Her correspondents were so illustrious that I was surprised to learn that her letters had never been published. Because she wrote to Gertrude Stein, Ernest Hemingway, H.D. and others, I hoped that this volume might make a contribution to the study of modernist literary culture. But I also wanted to share Beach’s story for its own sake, because she was so fascinating and endearing. I had a hunch that there would be other readers like me who wanted to know more about Beach, and about the sensibility that informed Shakespeare and Company. I thought about all the people who love modernist Paris and independent bookstores. Beach is a kindred spirit for bookworms, expatriates, bohemians, bluestockings, francophiles and salonnieres of all stripes.
Keri Walsh at Shakespeare and Company, Paris
B: You mention Sylvia Beach Whitman. I’ve read that she’s an ancestor of Walt Whitman–is that true?
KW: About Sylvia Beach Whitman and the Whitman connection– I don’t know. But I do know that the original Sylvia Beach had a Whitman connection, and she was proud of it. An aunt of hers had visited Whitman and asked permission to dig some manuscripts out of his trash bin. Sylvia had these on display in her shop. She writes in her memoir of “several little manuscripts of Walt Whitman scribbled on the backs of letters. These were the gift of the poet to my Aunt Agnes Orbison. Aunt Agnes, when she was a student at Bryn Mawr, had gone with her friend Alys Smith to Camden to visit Walt Whitman . . ..Manuscripts were strewn all over the floor, and some of them . . . were in the waste-paper basket. She got up the courage to draw out a few of these scribblings, mostly on the backs of letters addressed to Walt Whitman, Esq., and asked if she might keep them. “Certainly, my dear,” he replied. And that’s how our family got its Whitman manuscripts” (20).
B: Can you tell us a bit about Beach’s involvement in smuggling copies of Ulysses into the States?
KW: As for the smuggling of Ulysses, Beach tells us in her memoir Shakespeare and Company that some of Hemingway’s friends in Toronto smuggled copies to the Ulysses subscribers underneath their clothes. The original edition of Ulysses was paid for by subscribers in advance, so when Ulysses was banned in the US, it wasn’t a matter of getting copies into bookstores, it was a matter of getting them to the people who’d already bought them. Beach’s letters show us that she relied on her old friend Marion Peter to do some of the smuggling, receiving the books in non-descript looking parcels and forwarding them on to the subscribers in America. “You were such an angel to take all that trouble bootlegging for me!” she wrote to Marion Peter in 1923, a characteristically Sylvia-esque joke at the height of Prohibition to her eminently respectable friend.

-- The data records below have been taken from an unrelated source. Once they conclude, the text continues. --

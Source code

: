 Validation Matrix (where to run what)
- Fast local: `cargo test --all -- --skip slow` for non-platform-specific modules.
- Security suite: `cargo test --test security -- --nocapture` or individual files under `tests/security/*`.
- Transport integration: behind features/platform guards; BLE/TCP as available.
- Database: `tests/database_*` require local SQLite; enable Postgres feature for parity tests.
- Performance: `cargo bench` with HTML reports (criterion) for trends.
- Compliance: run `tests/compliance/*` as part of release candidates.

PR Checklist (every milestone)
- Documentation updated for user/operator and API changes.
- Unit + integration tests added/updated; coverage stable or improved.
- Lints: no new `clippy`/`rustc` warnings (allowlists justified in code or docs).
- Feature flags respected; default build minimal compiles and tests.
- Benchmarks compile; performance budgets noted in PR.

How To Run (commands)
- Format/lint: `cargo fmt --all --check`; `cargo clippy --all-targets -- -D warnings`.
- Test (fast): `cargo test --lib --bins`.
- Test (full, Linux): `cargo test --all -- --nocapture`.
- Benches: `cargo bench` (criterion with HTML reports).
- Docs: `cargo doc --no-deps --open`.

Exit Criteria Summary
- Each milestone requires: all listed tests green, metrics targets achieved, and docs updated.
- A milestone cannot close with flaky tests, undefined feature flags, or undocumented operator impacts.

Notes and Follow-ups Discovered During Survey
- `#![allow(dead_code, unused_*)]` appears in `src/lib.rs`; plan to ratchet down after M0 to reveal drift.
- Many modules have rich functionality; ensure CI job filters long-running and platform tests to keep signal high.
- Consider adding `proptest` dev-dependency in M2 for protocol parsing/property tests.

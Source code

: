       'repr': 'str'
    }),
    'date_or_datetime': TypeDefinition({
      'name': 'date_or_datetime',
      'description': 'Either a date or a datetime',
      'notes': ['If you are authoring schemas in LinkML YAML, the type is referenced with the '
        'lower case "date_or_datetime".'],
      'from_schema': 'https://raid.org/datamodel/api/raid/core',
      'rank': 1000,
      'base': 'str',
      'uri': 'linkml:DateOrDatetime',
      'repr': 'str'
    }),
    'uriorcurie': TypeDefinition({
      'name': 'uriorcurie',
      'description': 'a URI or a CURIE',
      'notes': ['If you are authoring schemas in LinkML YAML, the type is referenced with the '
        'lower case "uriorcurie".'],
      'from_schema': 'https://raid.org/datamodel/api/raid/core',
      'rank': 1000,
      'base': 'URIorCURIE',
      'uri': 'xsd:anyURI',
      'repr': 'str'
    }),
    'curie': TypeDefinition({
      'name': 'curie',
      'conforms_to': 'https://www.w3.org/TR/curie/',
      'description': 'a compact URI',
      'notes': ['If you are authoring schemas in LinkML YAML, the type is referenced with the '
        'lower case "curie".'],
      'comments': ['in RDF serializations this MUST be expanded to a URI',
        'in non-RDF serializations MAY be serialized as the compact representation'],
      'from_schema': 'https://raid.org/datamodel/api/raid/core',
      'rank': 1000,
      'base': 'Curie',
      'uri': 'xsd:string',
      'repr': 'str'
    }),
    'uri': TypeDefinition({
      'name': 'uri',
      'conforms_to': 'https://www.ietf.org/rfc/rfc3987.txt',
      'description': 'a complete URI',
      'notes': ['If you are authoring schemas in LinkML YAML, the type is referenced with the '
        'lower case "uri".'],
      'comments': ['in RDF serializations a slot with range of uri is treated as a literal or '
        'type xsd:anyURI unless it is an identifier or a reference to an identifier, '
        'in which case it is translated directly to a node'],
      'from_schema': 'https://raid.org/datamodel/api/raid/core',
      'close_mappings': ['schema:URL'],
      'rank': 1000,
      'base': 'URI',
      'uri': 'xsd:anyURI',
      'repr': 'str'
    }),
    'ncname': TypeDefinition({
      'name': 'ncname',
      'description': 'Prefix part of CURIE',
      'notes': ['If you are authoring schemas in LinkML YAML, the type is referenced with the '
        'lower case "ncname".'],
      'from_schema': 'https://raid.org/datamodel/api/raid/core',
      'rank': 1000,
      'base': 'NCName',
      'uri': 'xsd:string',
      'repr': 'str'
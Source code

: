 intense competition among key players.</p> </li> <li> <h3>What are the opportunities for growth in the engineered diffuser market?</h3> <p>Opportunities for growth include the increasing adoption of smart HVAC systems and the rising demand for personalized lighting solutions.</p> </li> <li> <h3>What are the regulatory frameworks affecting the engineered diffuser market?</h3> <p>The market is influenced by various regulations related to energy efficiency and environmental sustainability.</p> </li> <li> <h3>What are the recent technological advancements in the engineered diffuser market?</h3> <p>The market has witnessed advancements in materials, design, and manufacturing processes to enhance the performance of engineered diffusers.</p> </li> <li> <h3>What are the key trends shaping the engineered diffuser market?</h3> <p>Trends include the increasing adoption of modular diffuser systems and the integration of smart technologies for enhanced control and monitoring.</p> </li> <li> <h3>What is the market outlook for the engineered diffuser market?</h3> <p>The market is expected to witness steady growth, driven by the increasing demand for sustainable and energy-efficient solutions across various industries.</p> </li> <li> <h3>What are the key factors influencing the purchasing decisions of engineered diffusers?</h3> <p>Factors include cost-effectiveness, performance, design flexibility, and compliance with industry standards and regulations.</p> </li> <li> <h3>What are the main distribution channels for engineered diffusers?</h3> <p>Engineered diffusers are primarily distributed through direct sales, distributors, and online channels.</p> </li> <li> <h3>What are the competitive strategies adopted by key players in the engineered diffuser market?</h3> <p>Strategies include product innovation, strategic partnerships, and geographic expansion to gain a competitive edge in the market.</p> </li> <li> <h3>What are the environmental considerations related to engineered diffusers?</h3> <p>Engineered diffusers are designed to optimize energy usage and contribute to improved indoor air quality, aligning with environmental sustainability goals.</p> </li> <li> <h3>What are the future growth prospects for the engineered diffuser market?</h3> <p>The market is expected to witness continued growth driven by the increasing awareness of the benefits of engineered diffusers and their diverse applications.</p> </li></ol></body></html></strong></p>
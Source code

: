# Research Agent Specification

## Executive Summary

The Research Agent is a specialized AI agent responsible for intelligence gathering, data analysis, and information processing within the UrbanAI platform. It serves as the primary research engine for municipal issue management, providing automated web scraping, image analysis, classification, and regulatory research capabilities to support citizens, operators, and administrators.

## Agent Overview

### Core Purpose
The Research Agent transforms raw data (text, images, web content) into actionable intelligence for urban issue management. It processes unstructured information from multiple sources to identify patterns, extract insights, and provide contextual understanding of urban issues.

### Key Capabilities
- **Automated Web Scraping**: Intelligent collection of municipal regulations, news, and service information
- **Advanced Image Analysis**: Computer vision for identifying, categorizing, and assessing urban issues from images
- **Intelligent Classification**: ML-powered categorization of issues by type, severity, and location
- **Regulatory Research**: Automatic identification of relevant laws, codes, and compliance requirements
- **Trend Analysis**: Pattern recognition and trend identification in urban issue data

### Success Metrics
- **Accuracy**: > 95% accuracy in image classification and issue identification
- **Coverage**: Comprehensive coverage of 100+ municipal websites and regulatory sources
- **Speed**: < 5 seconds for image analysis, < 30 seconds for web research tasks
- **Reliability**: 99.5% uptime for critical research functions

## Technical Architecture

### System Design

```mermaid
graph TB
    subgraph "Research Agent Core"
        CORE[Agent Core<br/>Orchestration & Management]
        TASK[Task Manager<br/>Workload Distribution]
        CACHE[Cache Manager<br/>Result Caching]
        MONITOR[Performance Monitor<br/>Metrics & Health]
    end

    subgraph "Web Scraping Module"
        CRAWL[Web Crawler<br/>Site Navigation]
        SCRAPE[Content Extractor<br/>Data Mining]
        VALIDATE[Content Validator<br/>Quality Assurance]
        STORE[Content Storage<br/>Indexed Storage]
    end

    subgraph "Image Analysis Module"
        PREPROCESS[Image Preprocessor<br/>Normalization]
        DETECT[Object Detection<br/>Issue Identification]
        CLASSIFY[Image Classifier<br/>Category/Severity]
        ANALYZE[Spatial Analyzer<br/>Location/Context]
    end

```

B: In Beach’s letters, she comes across as both a friend and a fan to many of the authors to whom she writes. At times, there seems to be a tension there–there’s a late letter to Ezra Pound (#188), for example, where she seems almost ironically deferential; there’s a letter to Hemingway (#211) where she apologizes ahead of time for early “references to [his] domestic life” in her memoir Shakespeare and Company that “should be deleted.” How important was Beach to these writers, and how important were they to her? What was the response to her memoir?
KW: It must have been hard to know what to say to Pound in the years after the Second World War. His politics during the conflict had been abominable, and his mental health was precarious to say the least. Beach was a tactful person who disliked turning her back on anyone, so I think she struck a compromise, holding Pound at a distance but remaining polite. Beginning in the early 1930s her letters register her discomfort with his attraction to Italian fascism. In 1931 Beach wrote to Hemingway that “Ezra Pound is making us a visit, and an Italian tried to stick a stiletto into him during a soiree given in his honor at the Brasserie de l’Odeon. I think people should control themselves better” (134-5). You’re right to pick up on that ironic deference in the later letters. Perhaps it was her way of “handling” Pound: “Do tell me what the “factual error” was in my piece. Not the color of your shirt, I hope. I could swear it was blue. But I know how inaccurate I am. Adrienne is in despair over it” (214).
Her relationships varied, but as a general pattern her relationships with women like Bryher, H.D., and Adrienne Monnier were deep and mutual. One gets the sense that Joyce was more important to her than she was to him. Beach and Hemingway were genuine kindred spirits in the 1920s, and they retained a fond regard for each other throughout their lives. I think that by the 1950s Beach felt less certain about her friendship with Hemingway, wondering whether this cultural icon and Nobel Prize-winning writer still had time for her. But it was a gesture of thoughtfulness on her part to write to him wondering how much of his private story she could share in her memoir. And he responded with implicit trust in her judgment, telling her that anything she wrote would be OK.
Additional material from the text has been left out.